Ewan Andrew: the venue works on various levels (pic: Terry Murden)
Diageo’s Johnnie Walker Princes Street attraction has given Scotland’s tourism industry a new showpiece, says TERRY MURDEN
There is little doubt that the latest addition to Scotland’s tourism offering has just given the whole sector a huge lift at probably the right time. With the toned-down Edinburgh Festival just ended and lacking its usual fireworks send-off, early visitors to the city’s new Johnnie Walker Princes Street venue are already contemplating a fabulous view of the traditional finale at future events from the rooftop bar on this corner of the West End.
Diageo has spared no expense in developing what the man who has overseen the project described as a “magical” experience. The £85 million venture has transformed a tired department store into a destination space that has given the country, as well as the city, something positive to talk about.
For the city it is just what the west end of Princes Street needed after June’s opening of the £1bn St James Quarter dragged a lot of shops and footfall to the east end. It is important too for Diageo to showcase Scotland’s biggest brand which has been largely made for export, thus it has been better known, or respected, in Brazil than in Bathgate. Diageo makes no secret of the fact that it sees the new venue as part of its intention to make it the most popular brand in Scotland.
The new venue is – appropriately – a blend of the best of visitor experiences from around the world, which has been a labour of love for Ewan Andrew, a company veteran who hails from Ayrshire and grew up in the Borders.
The cinema-style story of Johnnie Walker is a highlight of the tour (pic: Terry Murden)
He is responsible for Diageo’s entire £185m Scotch whisky tourism initiative, though the Princes Street project has been the obvious centrepiece of the strategy. Now it is finished he talks about it with the enthusiasm of a kid opening a gift at Christmas. He says it works on various levels as a tourism venue, a place for locals to enjoy a night out, a working lab for the blenders, a meeting place for anyone, and “somewhere really special to bring our clients to showcase what we offer.”
He credits much of the work at Princes Street to Christian Lachel of the US creative firm BRC Imagination Arts. It was behind attractions such as the Guinness Storehouse and Jameson Distillery Bow St in Dublin, NASA’s Kennedy Space Center in Florida, the Rock and Roll Hall of Fame in Ohio and the Museum of Liverpool.
Lachel moved to Scotland and spent two years developing the impressive computer graphics, not least for the Johnnie Walker story, a cinematic display presented by an actress who brings the tour to life.
The technology extends to other rooms where we hear about the making of whisky, though in this case the presenter’s over-long Powerpoint-style delivery struggled at times to be heard over the soundtrack. A shorter recorded presentation offering a little more drama would have been better.

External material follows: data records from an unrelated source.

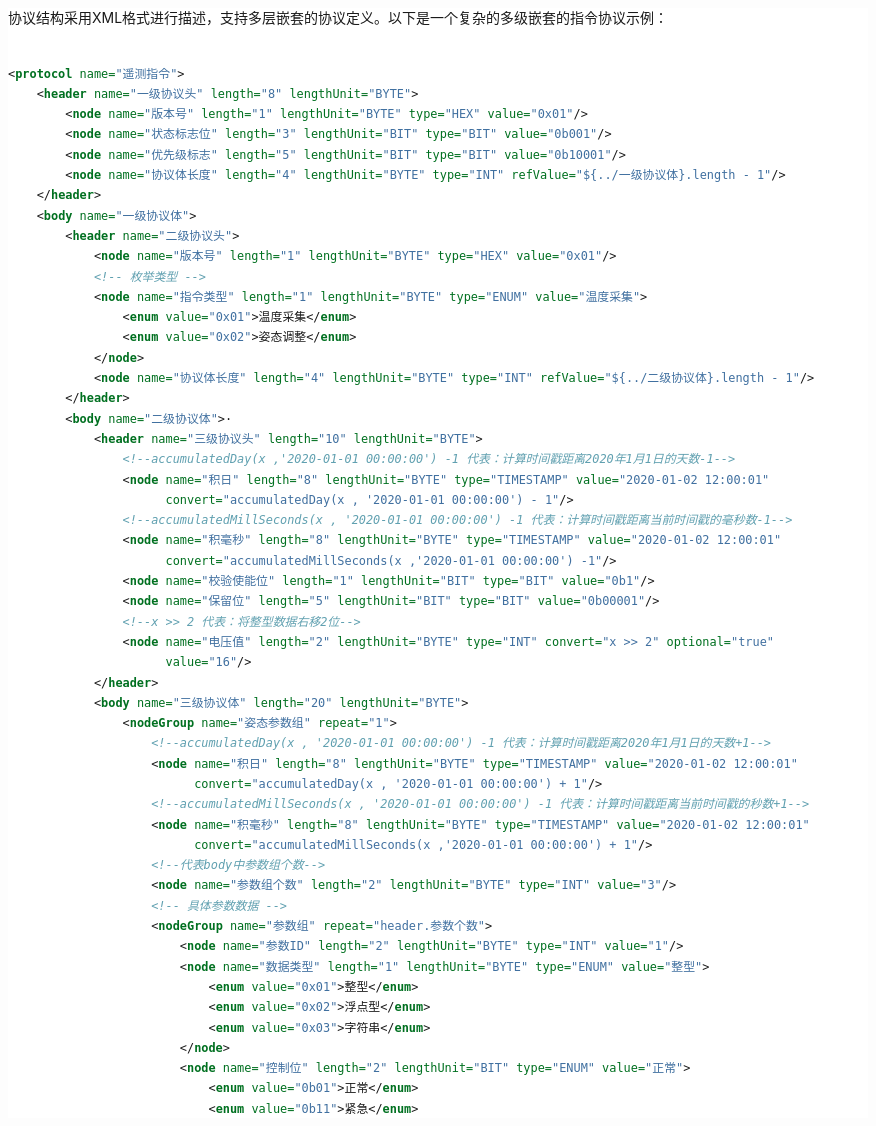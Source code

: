 协议结构采用XML格式进行描述，支持多层嵌套的协议定义。以下是一个复杂的多级嵌套的指令协议示例：

```xml

<protocol name="遥测指令">
    <header name="一级协议头" length="8" lengthUnit="BYTE">
        <node name="版本号" length="1" lengthUnit="BYTE" type="HEX" value="0x01"/>
        <node name="状态标志位" length="3" lengthUnit="BIT" type="BIT" value="0b001"/>
        <node name="优先级标志" length="5" lengthUnit="BIT" type="BIT" value="0b10001"/>
        <node name="协议体长度" length="4" lengthUnit="BYTE" type="INT" refValue="${../一级协议体}.length - 1"/>
    </header>
    <body name="一级协议体">
        <header name="二级协议头">
            <node name="版本号" length="1" lengthUnit="BYTE" type="HEX" value="0x01"/>
            <!-- 枚举类型 -->
            <node name="指令类型" length="1" lengthUnit="BYTE" type="ENUM" value="温度采集">
                <enum value="0x01">温度采集</enum>
                <enum value="0x02">姿态调整</enum>
            </node>
            <node name="协议体长度" length="4" lengthUnit="BYTE" type="INT" refValue="${../二级协议体}.length - 1"/>
        </header>
        <body name="二级协议体">·
            <header name="三级协议头" length="10" lengthUnit="BYTE">
                <!--accumulatedDay(x ,'2020-01-01 00:00:00') -1 代表：计算时间戳距离2020年1月1日的天数-1-->
                <node name="积日" length="8" lengthUnit="BYTE" type="TIMESTAMP" value="2020-01-02 12:00:01"
                      convert="accumulatedDay(x , '2020-01-01 00:00:00') - 1"/>
                <!--accumulatedMillSeconds(x , '2020-01-01 00:00:00') -1 代表：计算时间戳距离当前时间戳的毫秒数-1-->
                <node name="积毫秒" length="8" lengthUnit="BYTE" type="TIMESTAMP" value="2020-01-02 12:00:01"
                      convert="accumulatedMillSeconds(x ,'2020-01-01 00:00:00') -1"/>
                <node name="校验使能位" length="1" lengthUnit="BIT" type="BIT" value="0b1"/>
                <node name="保留位" length="5" lengthUnit="BIT" type="BIT" value="0b00001"/>
                <!--x >> 2 代表：将整型数据右移2位-->
                <node name="电压值" length="2" lengthUnit="BYTE" type="INT" convert="x >> 2" optional="true"
                      value="16"/>
            </header>
            <body name="三级协议体" length="20" lengthUnit="BYTE">
                <nodeGroup name="姿态参数组" repeat="1">
                    <!--accumulatedDay(x , '2020-01-01 00:00:00') -1 代表：计算时间戳距离2020年1月1日的天数+1-->
                    <node name="积日" length="8" lengthUnit="BYTE" type="TIMESTAMP" value="2020-01-02 12:00:01"
                          convert="accumulatedDay(x , '2020-01-01 00:00:00') + 1"/>
                    <!--accumulatedMillSeconds(x , '2020-01-01 00:00:00') -1 代表：计算时间戳距离当前时间戳的秒数+1-->
                    <node name="积毫秒" length="8" lengthUnit="BYTE" type="TIMESTAMP" value="2020-01-02 12:00:01"
                          convert="accumulatedMillSeconds(x ,'2020-01-01 00:00:00') + 1"/>
                    <!--代表body中参数组个数-->
                    <node name="参数组个数" length="2" lengthUnit="BYTE" type="INT" value="3"/>
                    <!-- 具体参数数据 -->
                    <nodeGroup name="参数组" repeat="header.参数个数">
                        <node name="参数ID" length="2" lengthUnit="BYTE" type="INT" value="1"/>
                        <node name="数据类型" length="1" lengthUnit="BYTE" type="ENUM" value="整型">
                            <enum value="0x01">整型</enum>
                            <enum value="0x02">浮点型</enum>
                            <enum value="0x03">字符串</enum>
                        </node>
                        <node name="控制位" length="2" lengthUnit="BIT" type="ENUM" value="正常">
                            <enum value="0b01">正常</enum>
                            <enum value="0b11">紧急</enum>
```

The rooftop lounge has spectacular views and extends to an outdoor terrace
There are a number of opportunities to stop and mix your own drinks, while visitors just looking to pop in to buy a bottle will be faced with a ground floor retail space that would do a supermarket proud. Some may be reminded that this was formerly a branch of Caffe Nero in Frasers department store, and before that Maule’s and then Binns. There is nothing left of the old building’s interior which has been gutted and rebuilt. The clock on the corner has been fully refurbished.
A cellar from the old Kilmarnock warehouse has been recreated where the afficionados can blend their own dram, and the two rooftop bars offer spectacular views across the city. A terrace filled with sofas – which replaces the department stores ventilation equipment – offers a touch of US-style outdoor relaxation and will be popular on clear, warm evenings.
Does it set a new standard as Diageo chief executive Ivan Menezes claims? Probably. Aside from a few niggles over the presentations, the building and the displays are impressive and provide a positive and long-overdue statement about Scotland’s biggest brand. A ticket for the various tours will cost between £25 and £95 so you can’t afford to be disappointed.